• _Your assignment_
Below are the records; collect from them each line containing the string "whether".

Pictures paired with source code
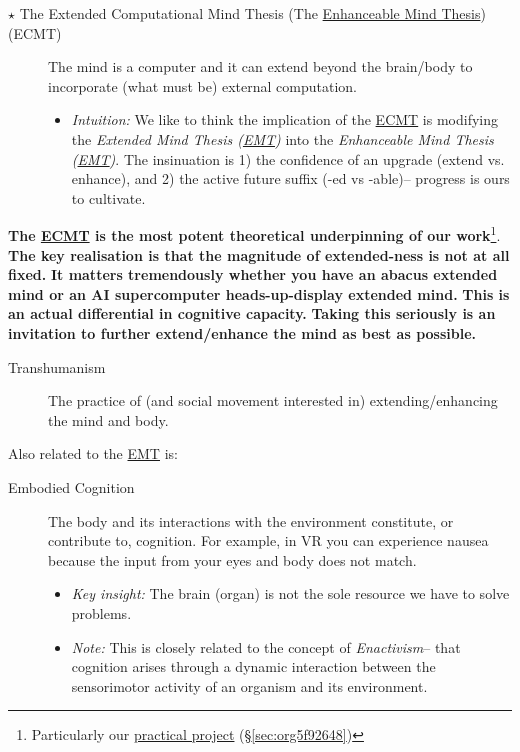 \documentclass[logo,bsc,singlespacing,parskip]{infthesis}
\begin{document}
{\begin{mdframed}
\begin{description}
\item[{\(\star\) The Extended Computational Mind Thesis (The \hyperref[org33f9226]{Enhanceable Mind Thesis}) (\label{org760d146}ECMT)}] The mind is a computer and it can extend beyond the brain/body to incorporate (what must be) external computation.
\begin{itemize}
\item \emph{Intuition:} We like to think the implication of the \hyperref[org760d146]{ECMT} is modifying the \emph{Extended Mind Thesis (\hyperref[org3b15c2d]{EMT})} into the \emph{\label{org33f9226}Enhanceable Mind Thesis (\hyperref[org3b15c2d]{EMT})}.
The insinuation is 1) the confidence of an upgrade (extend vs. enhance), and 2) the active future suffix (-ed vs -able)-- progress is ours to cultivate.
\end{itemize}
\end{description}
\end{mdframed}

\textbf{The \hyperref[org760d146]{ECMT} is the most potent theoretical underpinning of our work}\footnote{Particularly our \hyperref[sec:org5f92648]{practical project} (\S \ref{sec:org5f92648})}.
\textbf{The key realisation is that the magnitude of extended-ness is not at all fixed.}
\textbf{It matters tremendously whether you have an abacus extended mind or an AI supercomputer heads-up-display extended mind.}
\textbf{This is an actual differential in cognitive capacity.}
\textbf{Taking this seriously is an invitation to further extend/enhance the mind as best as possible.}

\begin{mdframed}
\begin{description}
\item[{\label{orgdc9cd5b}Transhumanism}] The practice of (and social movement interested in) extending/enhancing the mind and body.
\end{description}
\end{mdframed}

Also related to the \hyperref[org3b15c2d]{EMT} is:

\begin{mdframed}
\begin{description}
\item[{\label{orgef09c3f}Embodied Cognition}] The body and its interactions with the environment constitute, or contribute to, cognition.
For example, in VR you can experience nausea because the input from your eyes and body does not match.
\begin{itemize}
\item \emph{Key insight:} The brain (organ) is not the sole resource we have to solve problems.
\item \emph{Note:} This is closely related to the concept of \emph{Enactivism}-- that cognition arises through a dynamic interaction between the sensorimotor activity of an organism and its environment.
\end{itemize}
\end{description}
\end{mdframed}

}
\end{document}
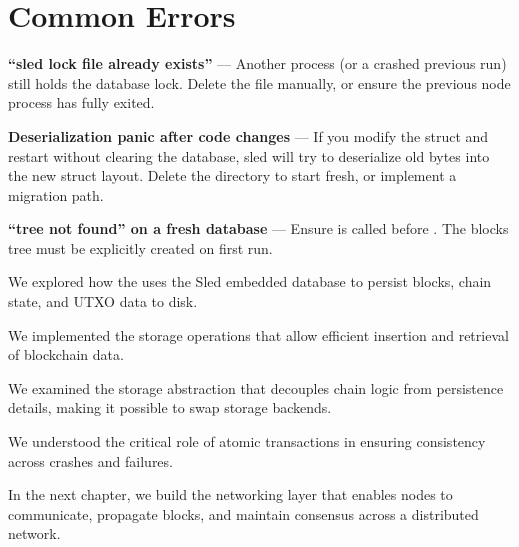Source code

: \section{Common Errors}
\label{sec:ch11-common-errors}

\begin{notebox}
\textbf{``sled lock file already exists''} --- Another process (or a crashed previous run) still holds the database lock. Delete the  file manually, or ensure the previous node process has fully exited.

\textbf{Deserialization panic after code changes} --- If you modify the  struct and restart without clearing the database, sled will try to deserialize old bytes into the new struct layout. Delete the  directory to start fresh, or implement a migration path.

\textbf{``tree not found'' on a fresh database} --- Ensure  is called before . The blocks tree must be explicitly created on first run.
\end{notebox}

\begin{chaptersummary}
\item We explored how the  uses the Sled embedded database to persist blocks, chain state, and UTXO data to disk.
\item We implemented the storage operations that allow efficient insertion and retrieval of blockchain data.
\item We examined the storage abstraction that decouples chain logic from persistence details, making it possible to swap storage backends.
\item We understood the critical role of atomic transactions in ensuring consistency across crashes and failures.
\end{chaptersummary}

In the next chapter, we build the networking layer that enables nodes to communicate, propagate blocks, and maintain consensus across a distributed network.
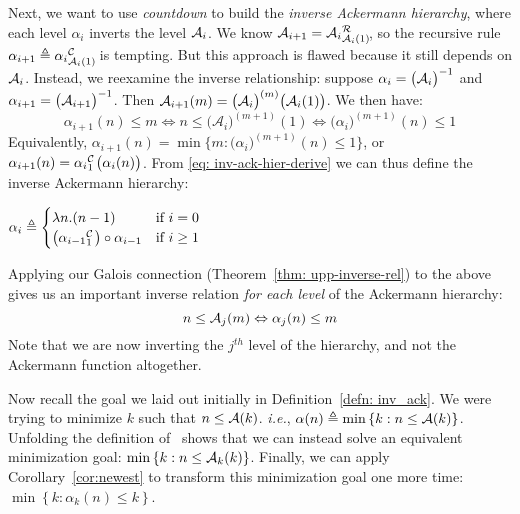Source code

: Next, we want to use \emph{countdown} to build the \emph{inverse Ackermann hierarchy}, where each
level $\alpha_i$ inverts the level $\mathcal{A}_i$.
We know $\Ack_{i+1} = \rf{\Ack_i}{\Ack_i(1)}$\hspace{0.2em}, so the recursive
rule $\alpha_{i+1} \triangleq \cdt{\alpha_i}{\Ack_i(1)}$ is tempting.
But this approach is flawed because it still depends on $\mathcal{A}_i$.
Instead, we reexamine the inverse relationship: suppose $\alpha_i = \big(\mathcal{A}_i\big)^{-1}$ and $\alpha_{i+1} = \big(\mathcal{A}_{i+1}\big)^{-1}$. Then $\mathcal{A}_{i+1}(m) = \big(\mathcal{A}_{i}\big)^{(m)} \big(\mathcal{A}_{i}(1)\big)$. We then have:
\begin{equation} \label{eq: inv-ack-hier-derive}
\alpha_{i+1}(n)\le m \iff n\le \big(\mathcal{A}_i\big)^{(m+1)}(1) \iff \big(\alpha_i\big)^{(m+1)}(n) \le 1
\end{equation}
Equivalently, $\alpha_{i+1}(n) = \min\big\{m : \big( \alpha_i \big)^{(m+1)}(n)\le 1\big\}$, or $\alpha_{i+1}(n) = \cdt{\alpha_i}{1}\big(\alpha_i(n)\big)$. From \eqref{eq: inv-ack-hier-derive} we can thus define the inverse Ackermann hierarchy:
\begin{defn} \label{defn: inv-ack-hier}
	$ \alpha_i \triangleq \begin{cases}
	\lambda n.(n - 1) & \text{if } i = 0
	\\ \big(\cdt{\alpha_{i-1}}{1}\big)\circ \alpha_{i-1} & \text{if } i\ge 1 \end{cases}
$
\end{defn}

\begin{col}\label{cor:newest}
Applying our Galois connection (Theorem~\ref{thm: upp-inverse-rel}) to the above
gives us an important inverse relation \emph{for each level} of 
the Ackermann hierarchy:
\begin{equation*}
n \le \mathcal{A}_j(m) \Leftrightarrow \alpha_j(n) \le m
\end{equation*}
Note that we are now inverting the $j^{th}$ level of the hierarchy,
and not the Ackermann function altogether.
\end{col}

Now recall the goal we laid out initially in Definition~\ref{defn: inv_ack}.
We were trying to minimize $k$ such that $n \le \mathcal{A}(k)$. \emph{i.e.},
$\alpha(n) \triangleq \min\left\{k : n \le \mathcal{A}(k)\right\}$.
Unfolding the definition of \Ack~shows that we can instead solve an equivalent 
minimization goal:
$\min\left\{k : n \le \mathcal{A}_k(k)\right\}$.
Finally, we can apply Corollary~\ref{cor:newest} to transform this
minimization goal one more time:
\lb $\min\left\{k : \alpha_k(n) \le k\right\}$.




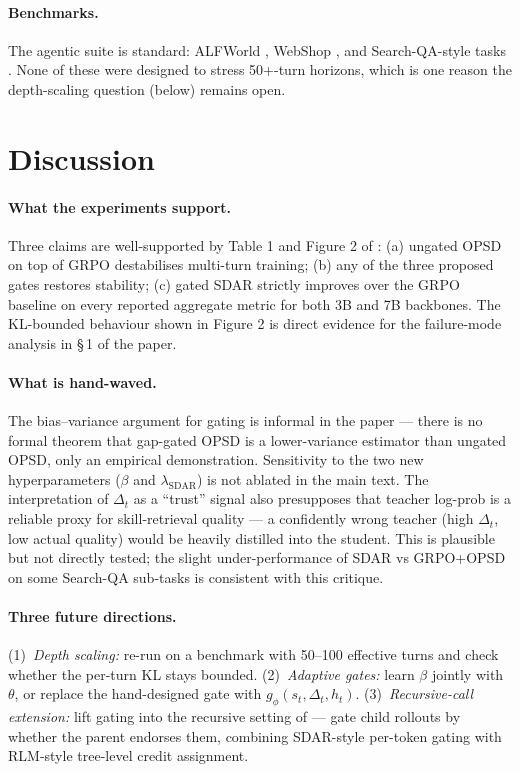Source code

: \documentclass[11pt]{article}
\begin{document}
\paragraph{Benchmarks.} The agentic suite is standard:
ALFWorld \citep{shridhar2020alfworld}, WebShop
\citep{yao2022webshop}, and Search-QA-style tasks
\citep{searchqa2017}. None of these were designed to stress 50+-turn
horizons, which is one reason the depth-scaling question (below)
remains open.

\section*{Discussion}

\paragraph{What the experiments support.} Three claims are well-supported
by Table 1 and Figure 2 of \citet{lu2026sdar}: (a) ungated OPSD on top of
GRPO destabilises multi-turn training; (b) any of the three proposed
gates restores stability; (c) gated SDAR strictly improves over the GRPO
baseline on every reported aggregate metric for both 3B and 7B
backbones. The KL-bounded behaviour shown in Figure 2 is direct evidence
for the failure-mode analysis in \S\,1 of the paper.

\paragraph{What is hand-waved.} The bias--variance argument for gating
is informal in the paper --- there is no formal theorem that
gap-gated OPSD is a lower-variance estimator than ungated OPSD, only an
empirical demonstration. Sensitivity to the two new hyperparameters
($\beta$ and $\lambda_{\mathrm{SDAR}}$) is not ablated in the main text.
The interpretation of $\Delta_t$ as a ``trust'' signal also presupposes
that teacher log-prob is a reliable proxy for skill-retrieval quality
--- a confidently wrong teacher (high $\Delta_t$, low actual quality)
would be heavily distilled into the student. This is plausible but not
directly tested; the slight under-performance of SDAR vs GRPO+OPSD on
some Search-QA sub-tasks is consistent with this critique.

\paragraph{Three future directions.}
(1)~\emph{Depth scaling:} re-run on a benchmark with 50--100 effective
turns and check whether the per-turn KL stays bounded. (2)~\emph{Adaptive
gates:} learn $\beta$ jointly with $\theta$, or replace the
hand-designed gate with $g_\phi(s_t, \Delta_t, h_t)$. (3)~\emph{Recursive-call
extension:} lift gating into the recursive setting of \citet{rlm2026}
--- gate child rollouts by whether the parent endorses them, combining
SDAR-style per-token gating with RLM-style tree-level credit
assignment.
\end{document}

• _Result below_
\textbf{It matters tremendously whether you have an abacus extended mind or an AI supercomputer heads-up-display extended mind.}
turns and check whether the per-turn KL stays bounded. (2)~\emph{Adaptive
--- gate child rollouts by whether the parent endorses them, combining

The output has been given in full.